HW3: Sobel

Due: Tue, 2023/4/11 23:59

Problem Description

Slides: https://docs.google.com/presentation/d/1Ux1caoQtJmzLOwkE-C1PGS40WoyhO7u_lB94PWq5Fws/edit?usp=sharing

This homework helps you understand the basic concepts in CUDA.

The sobel operator is used in image processing and computer vision, particularly within edge detection algorithms where it creates an image emphasising edges.

In this homework, you are given the sequential (CPU) code of a 5x5 variant of the sobel
operator, and asked to parallelize it with CUDA. Refer to the appendix for the information of the CPU version.

Your code should only contain a single GPU kernel function named as sobel().

Input Format

The input file is a PNG image with 3 color channels: RGB.

Output Format

The output file is a PNG image with 3 color channels: RGB.

Your output is considered correct if at least 99.8% of the pixels are identical with the provided sequential version.

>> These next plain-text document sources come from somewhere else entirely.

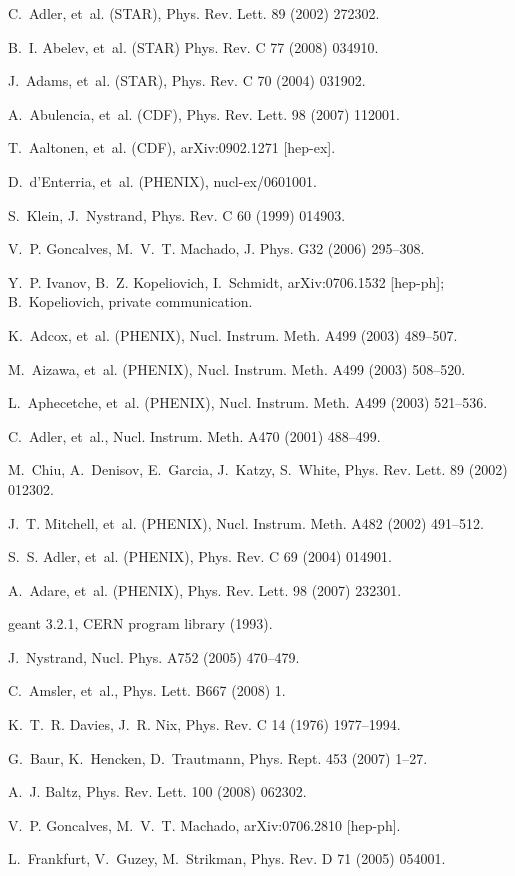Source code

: \documentclass[dvipdfm]{elsart}
\begin{document}
\begin{thebibliography}{10}
C.~Adler, et~al. (STAR), Phys. Rev. Lett. 89 (2002) 272302.

B.~I. Abelev, et~al. (STAR) Phys. Rev. C 77 (2008) 034910.

J.~Adams, et~al. (STAR), Phys. Rev. C 70 (2004) 031902.

A.~Abulencia, et~al. (CDF), Phys. Rev. Lett. 98 (2007) 112001.

T.~Aaltonen, et~al. (CDF), arXiv:0902.1271 [hep-ex].

D.~d'Enterria, et~al. (PHENIX), nucl-ex/0601001.

S.~Klein, J.~Nystrand, Phys. Rev. C 60 (1999) 014903.

V.~P. Goncalves, M.~V.~T. Machado, J. Phys. G32 (2006) 295--308.

Y.~P. Ivanov, B.~Z. Kopeliovich, I.~Schmidt, arXiv:0706.1532 [hep-ph];
  B.~Kopeliovich, private communication.

K.~Adcox, et~al. (PHENIX), Nucl. Instrum. Meth. A499 (2003) 489--507.

M.~Aizawa, et~al. (PHENIX), Nucl. Instrum. Meth. A499 (2003) 508--520.

L.~Aphecetche, et~al. (PHENIX), Nucl. Instrum. Meth. A499 (2003) 521--536.

C.~Adler, et~al., Nucl. Instrum. Meth. A470 (2001) 488--499.

M.~Chiu, A.~Denisov, E.~Garcia, J.~Katzy, S.~White, Phys. Rev. Lett. 89 (2002)
  012302.

J.~T. Mitchell, et~al. (PHENIX), Nucl. Instrum. Meth. A482 (2002) 491--512.

S.~S. Adler, et~al. (PHENIX), Phys. Rev. C 69 (2004) 014901.

A.~Adare, et~al. (PHENIX), Phys. Rev. Lett. 98 (2007) 232301.

{\sc geant} 3.2.1, CERN program library (1993).

J.~Nystrand, Nucl. Phys. A752 (2005) 470--479.

C.~Amsler, et~al., Phys. Lett. B667 (2008) 1.

K.~T.~R. Davies, J.~R. Nix, Phys. Rev. C 14 (1976) 1977--1994.

G.~Baur, K.~Hencken, D.~Trautmann, Phys. Rept. 453 (2007) 1--27.

A.~J. Baltz, Phys. Rev. Lett. 100 (2008) 062302.

V.~P. Goncalves, M.~V.~T. Machado, arXiv:0706.2810 [hep-ph].

L.~Frankfurt, V.~Guzey, M.~Strikman, Phys. Rev. D 71 (2005) 054001.

\end{thebibliography}
\end{document}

Your output is considered incorrect if the dimensions of the output image is incorrect.

Example Input

Image Not Showing Possible Reasons
  • The image file may be corrupted
  • The server hosting the image is unavailable
  • The image path is incorrect
  • The image format is not supported
Learn More →

Example Output

Image Not Showing Possible Reasons
  • The image file may be corrupted
  • The server hosting the image is unavailable
  • The image path is incorrect
  • The image format is not supported
Learn More →

Optimization Hint

  • Shared Memory
  • Coalesced Memory Access
  • Lower Precision
  • 2D Block & 2D threads
  • CUDA Best Practices
  • I/O optimization

Compilation

We use NCHC container for this homework.

We use Makefile to build your
code. The default Makefile for this homework is provided at /tmp/dataset-nthu-ipc23/share/hw3/Makefile.
If you wish to change the compilation flags, include Makefile in your submission.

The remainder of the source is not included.